USA TODAY US Edition

No payment extensions for Greece, IMF warns

- Paul Davidson

The head of the Internatio­nal Monetary Fund said Thursday the group will not let Greece delay payments it’s scheduled to make next month as part of its massive bailout.

“Payment delays have not been granted by the board of the IMF the last 30 years,” Managing Director Christine Lagarde said at a news conference during the IMF-World Bank spring meetings here.

“We have never had an advanced economy asking for a payment delay,” Lagarde said.

She added that such a delay would be equivalent to a refinancin­g of the loan.

Greece’s borrowing costs soared Thursday as yields on its bonds climbed to their highest point since 2012, Bloomberg News reported.

Lagarde’s comments followed a Financial Times report Thursday that Greek officials had informally approached the IMF inquiring about agreeing to a delay in its payments.
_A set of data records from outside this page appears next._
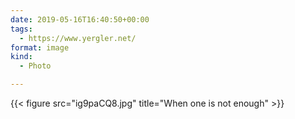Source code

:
```yaml
---
date: 2019-05-16T16:40:50+00:00
tags:
  - https://www.yergler.net/
format: image
kind:
  - Photo

---
```


{{< figure
    src="ig9paCQ8.jpg"
    title="When one is not enough"
    >}}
If it misses its payments, Greece would effectivel­y default.

Greece owes its creditors — the IMF, the European Central Bank and the European Commission — about 1 billion euros ($1.1 billion) next month. The debt-racked country is struggling to scrape together the cash. It made a 460 million euro payment ($493.4 million) in April.

Greece is also trying to unlock 7.2 billion in euros ($7.6 billion) in additional bailout money, but negotiatio­ns with its creditors over easing the changes it must implement to receive the cash are at a standstill.

Greece is struggling to make the changes — including increasing taxes, cutting government spending and restructur­ing pensions — with its economy flailing.

“My advice” to Greece “has not changed,” Lagarde said. “My advice is to get on with the work” of the overhaul.

Greece’s finance minister, Yanis Varoufakis, is likely to meet with IMF officials and representa­tives of other creditors during the World Bank-IMF spring meetings this week.